Y es que, como admiten los recolectores, coger café es cansado, pues a veces hay que hacerlo bajo la lluvia o bajo un sol abrasador.
“Para mí, venir aquí es un desestrés, es cambiar la rutina. Me quedé sin trabajo y esta platica me sirve para los gastos. El café es el fuerte del ingreso de mi hogar, de allí me agarro para sobrevivir”, asegura Laura Herrera, mientras devora un pan con queso crema y café de una botella.
Ni uno solo de los Inser se queda sin ir al cafetal
El abuelo, la abuela, los cinco hijos y los cuatro nietos se levantan a las 5 a. m. para alistar todo y llegar al cafetal.
La meta diaria de la familia Inser, proveniente de Rivas, Nicaragua, es recolectar la mayor cantidad de cajuelas de café en la finca de Heredia donde trabajan y viven.
Máximo Inser, el abuelo, pide que todos anden “en manada”, para que se cuiden entre ellos. En media faena, se les escapan desde chistes hasta regaños.
Desde hace ocho años, la rutina de esta familia de 11 miembros es venir al país, en temporada de recolección de café, entre octubre y febrero, hacer aquí la mayor cantidad de dinero y devolverse a Nicaragua a pasar el resto de los meses viviendo con lo ganado.
“Entre todos, hacemos unos ¢120.000 a la semana. Todos llenamos las cajuelas y, al final, el dinero que nos pagan se divide en tres partes. El café es el único sustento de toda nuestra familia”, afirma Máximo.
A las 10 a. m., las labores de recolección se detienen por media hora. Es momento de tomar café, bebida que les sabe a gloria luego de trabajar desde las 6 a. m. Los 11 miembros se sientan en una zanja del cafetal.

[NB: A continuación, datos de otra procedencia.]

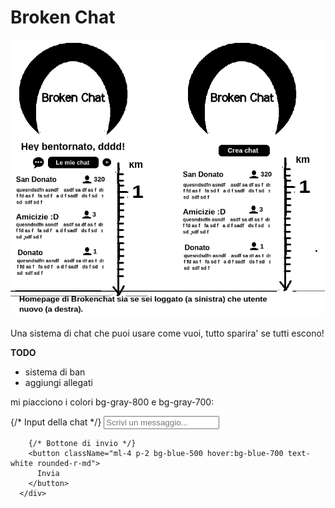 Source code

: # Broken Chat

![alt text](preview.png "First preview app")

Una sistema di chat che puoi usare come vuoi, tutto sparira' se tutti escono!

**TODO**

- sistema di ban
- aggiungi allegati

mi piacciono i colori bg-gray-800 e bg-gray-700:

<div className="flex items-center p-4 bg-gray-800 text-white">
        {/* Input della chat */}
        <input
          type="text"
          placeholder="Scrivi un messaggio..."
          className="flex-1 p-2 bg-gray-700 text-white rounded-l-md"
        />
        
        {/* Bottone di invio */}
        <button className="ml-4 p-2 bg-blue-500 hover:bg-blue-700 text-white rounded-r-md">
          Invia
        </button>
      </div>
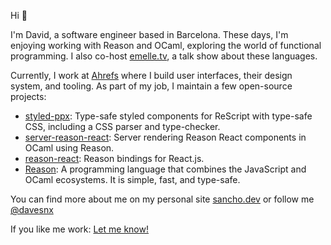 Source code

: Hi 👋

I'm David, a software engineer based in Barcelona. These days, I'm enjoying working with Reason and OCaml, exploring the world of functional programming. I also co-host [emelle.tv](https://www.twitch.tv/emelletv), a talk show about these languages.

Currently, I work at [Ahrefs](https://ahrefs.com/) where I build user interfaces, their design system, and tooling. As part of my job, I maintain a few open-source projects:

- [styled-ppx](https://github.com/davesnx/styled-ppx): Type-safe styled components for ReScript with type-safe CSS, including a CSS parser and type-checker.
- [server-reason-react](https://github.com/ml-in-barcelona/server-reason-react): Server rendering Reason React components in OCaml using Reason.
- [reason-react](https://github.com/reasonml/reason-react): Reason bindings for React.js.
- [Reason](https://github.com/reasonml/reason): A programming language that combines the JavaScript and OCaml ecosystems. It is simple, fast, and type-safe.

You can find more about me on my personal site [sancho.dev](https://sancho.dev/) or follow me [@davesnx](https://twitter.com/davesnx)

If you like me work: [Let me know!](https://github.com/sponsors/davesnx)
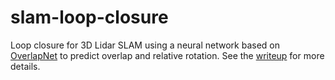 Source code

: # slam-loop-closure

Loop closure for 3D Lidar SLAM using a neural network based on [OverlapNet](https://github.com/PRBonn/OverlapNet) to predict overlap and relative rotation. See the [writeup](writeup.pdf) for more details. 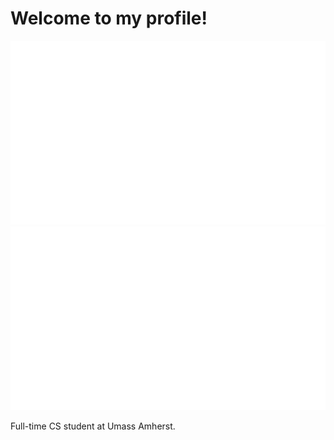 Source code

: # Welcome to my profile!

![](https://github.com/hacherio/hacherio/blob/master/generated/overview.svg)
![](https://github.com/hacherio/hacherio/blob/master/generated/languages.svg)

Full-time CS student at Umass Amherst.
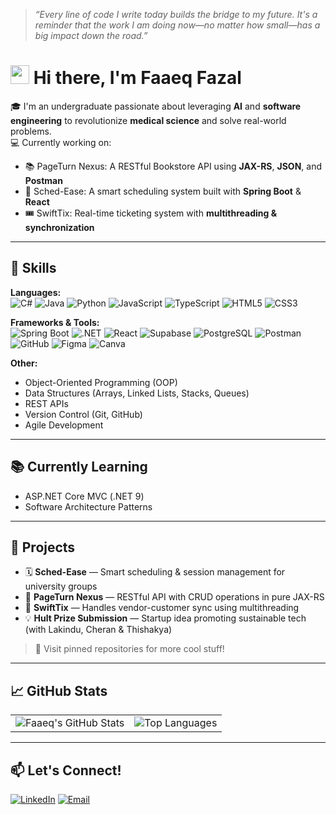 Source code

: > _“Every line of code I write today builds the bridge to my future. It's a reminder that the work I am doing now—no matter how small—has a big impact down the road.”_

# <img src="https://media.giphy.com/media/hvRJCLFzcasrR4ia7z/giphy.gif" width="30"> Hi there, I'm Faaeq Fazal

🎓 I'm an undergraduate passionate about leveraging **AI** and **software engineering** to revolutionize **medical science** and solve real-world problems.  
💻 Currently working on:  
- 📚 PageTurn Nexus: A RESTful Bookstore API using **JAX-RS**, **JSON**, and **Postman**  
- 🧠 Sched-Ease: A smart scheduling system built with **Spring Boot** & **React**  
- 🎟️ SwiftTix: Real-time ticketing system with **multithreading & synchronization**  

---

## 🚀 Skills

**Languages:**  
![C#](https://img.shields.io/badge/C%23-239120?style=for-the-badge&logo=c-sharp&logoColor=white)
![Java](https://img.shields.io/badge/Java-ED8B00?style=for-the-badge&logo=java&logoColor=white)
![Python](https://img.shields.io/badge/Python-3670A0?style=for-the-badge&logo=python&logoColor=white)
![JavaScript](https://img.shields.io/badge/JavaScript-F7DF1E?style=for-the-badge&logo=javascript&logoColor=black)
![TypeScript](https://img.shields.io/badge/TypeScript-3178C6?style=for-the-badge&logo=typescript&logoColor=white)
![HTML5](https://img.shields.io/badge/HTML5-E34F26?style=for-the-badge&logo=html5&logoColor=white)
![CSS3](https://img.shields.io/badge/CSS3-1572B6?style=for-the-badge&logo=css3&logoColor=white)

**Frameworks & Tools:**  
![Spring Boot](https://img.shields.io/badge/Spring_Boot-6DB33F?style=for-the-badge&logo=spring-boot&logoColor=white)
![.NET](https://img.shields.io/badge/.NET-512BD4?style=for-the-badge&logo=dotnet&logoColor=white)
![React](https://img.shields.io/badge/React-20232A?style=for-the-badge&logo=react&logoColor=61DAFB)
![Supabase](https://img.shields.io/badge/Supabase-3ECF8E?style=for-the-badge&logo=supabase&logoColor=white)
![PostgreSQL](https://img.shields.io/badge/PostgreSQL-316192?style=for-the-badge&logo=postgresql&logoColor=white)
![Postman](https://img.shields.io/badge/Postman-FF6C37?style=for-the-badge&logo=postman&logoColor=white)
![GitHub](https://img.shields.io/badge/GitHub-181717?style=for-the-badge&logo=github)
![Figma](https://img.shields.io/badge/Figma-F24E1E?style=for-the-badge&logo=figma&logoColor=white)
![Canva](https://img.shields.io/badge/Canva-00C4CC?style=for-the-badge&logo=canva&logoColor=white)

**Other:**  
- Object-Oriented Programming (OOP)  
- Data Structures (Arrays, Linked Lists, Stacks, Queues)  
- REST APIs  
- Version Control (Git, GitHub)  
- Agile Development  

---

## 📚 Currently Learning

- ASP.NET Core MVC (.NET 9)  
- Software Architecture Patterns 

---

## 🧠 Projects

- 🗓 **Sched-Ease** — Smart scheduling & session management for university groups  
- 📘 **PageTurn Nexus** — RESTful API with CRUD operations in pure JAX-RS  
- 🎫 **SwiftTix** — Handles vendor-customer sync using multithreading  
- 💡 **Hult Prize Submission** — Startup idea promoting sustainable tech (with Lakindu, Cheran & Thishakya)

> 🌟 Visit pinned repositories for more cool stuff!

---

## 📈 GitHub Stats

<table>
  <tr>
    <td>
      <img src="https://github-readme-stats.vercel.app/api?username=mdfaaeq&show_icons=true&theme=radical" alt="Faaeq's GitHub Stats" />
    </td>
    <td>
      <img src="https://github-readme-stats.vercel.app/api/top-langs/?username=mdfaaeq&layout=compact&theme=radical" alt="Top Languages" />
    </td>
  </tr>
</table>

---

## 📫 Let's Connect!

[![LinkedIn](https://img.shields.io/badge/LinkedIn-blue?style=for-the-badge&logo=linkedin&logoColor=white)](https://www.linkedin.com/in/faaeq-fazal/) [![Email](https://img.shields.io/badge/Email-red?style=for-the-badge&logo=gmail&logoColor=white)](mailto:sgfaaeq@gmail.com)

La abuela saca el café de una botella de dos litros y la reparte entre sus hijos y los niños. Luego sigue con el pinto y el salchichón. La comida debe ser bastante, porque el otro bocado lo disfrutarán hasta las 3:30 p. m., cuando lleguen a su casa después del trabajo.
Tras comer, comienza nuevamente la labor de recolección. El sol pica, pero la familia Inser está cubierta de pies a cabeza. El niño más pequeño, de un año, toma una siesta en los brazos de su madre, quien usa una mano para sostenerlo, apoyándolo en el canasto. Con la otra mano, sigue recogiendo el grano.
“En Nicaragua, ya todos saben para qué van a usar lo que se ganaron. Generalmente, lo gastan en pagar deudas y comprar comida. Los domingos, algunos aprovechan para ir a la iglesia o reunirse con amigos”, cuenta Inser, mientras se ríe de las bromas que le hacen sus hijos por la entrevista de este diario.